Pick every line out of the entries below that holds the string "lower", and report them.

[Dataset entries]
►

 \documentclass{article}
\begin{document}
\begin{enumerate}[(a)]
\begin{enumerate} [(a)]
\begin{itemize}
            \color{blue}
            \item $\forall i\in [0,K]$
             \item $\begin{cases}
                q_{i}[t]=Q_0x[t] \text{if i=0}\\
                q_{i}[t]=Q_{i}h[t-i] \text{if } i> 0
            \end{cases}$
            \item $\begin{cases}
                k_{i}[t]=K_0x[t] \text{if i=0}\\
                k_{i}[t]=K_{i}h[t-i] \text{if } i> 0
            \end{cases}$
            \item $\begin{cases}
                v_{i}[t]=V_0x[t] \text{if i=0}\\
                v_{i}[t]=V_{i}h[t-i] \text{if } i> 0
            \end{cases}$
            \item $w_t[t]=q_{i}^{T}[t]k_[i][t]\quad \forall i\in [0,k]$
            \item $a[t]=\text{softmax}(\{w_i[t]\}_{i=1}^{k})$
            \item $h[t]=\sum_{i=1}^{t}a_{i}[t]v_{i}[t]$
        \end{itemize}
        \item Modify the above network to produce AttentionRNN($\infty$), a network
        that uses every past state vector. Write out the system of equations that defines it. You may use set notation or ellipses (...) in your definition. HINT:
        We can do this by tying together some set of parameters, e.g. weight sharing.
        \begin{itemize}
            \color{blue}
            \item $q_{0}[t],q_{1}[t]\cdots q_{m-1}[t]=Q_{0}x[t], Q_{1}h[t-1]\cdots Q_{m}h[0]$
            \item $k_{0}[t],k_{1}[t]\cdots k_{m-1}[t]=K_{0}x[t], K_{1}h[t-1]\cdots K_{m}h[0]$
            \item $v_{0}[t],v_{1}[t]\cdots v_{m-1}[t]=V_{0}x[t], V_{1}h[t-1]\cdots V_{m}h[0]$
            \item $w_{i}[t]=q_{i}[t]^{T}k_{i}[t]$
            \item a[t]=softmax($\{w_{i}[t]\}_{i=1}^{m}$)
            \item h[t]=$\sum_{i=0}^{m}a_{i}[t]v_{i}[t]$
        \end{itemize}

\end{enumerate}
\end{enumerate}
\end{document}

◄
►

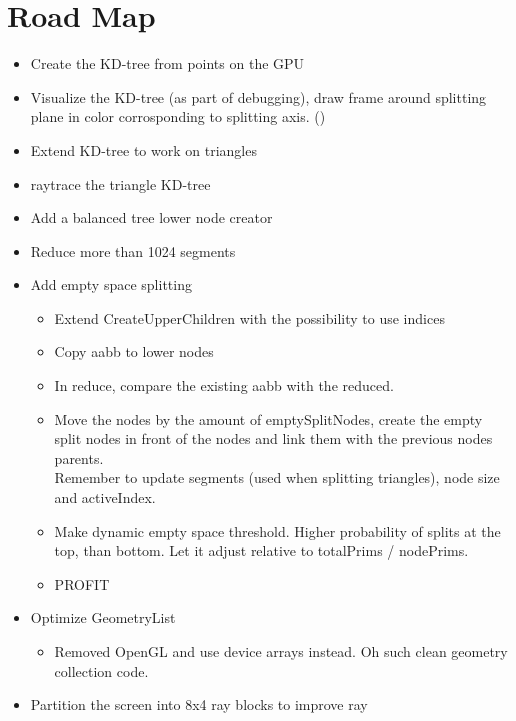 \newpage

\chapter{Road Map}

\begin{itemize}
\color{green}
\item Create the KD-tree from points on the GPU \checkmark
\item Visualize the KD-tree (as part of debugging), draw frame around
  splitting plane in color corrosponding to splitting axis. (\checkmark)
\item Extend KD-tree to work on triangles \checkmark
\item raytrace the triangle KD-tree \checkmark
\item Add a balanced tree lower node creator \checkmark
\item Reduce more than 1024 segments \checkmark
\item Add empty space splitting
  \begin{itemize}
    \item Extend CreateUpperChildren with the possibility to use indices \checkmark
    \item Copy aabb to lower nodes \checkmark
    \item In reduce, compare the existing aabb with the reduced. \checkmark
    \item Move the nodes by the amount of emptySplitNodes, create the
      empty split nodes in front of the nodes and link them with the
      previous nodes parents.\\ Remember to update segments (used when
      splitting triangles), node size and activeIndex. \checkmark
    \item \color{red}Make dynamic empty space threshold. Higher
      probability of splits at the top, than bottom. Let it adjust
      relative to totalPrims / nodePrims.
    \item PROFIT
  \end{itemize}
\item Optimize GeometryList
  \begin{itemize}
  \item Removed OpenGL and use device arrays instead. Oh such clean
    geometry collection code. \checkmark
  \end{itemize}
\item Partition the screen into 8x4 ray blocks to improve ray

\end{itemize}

◄

● TASK SOLUTION:
\item Add a balanced tree lower node creator \checkmark
    \item Copy aabb to lower nodes \checkmark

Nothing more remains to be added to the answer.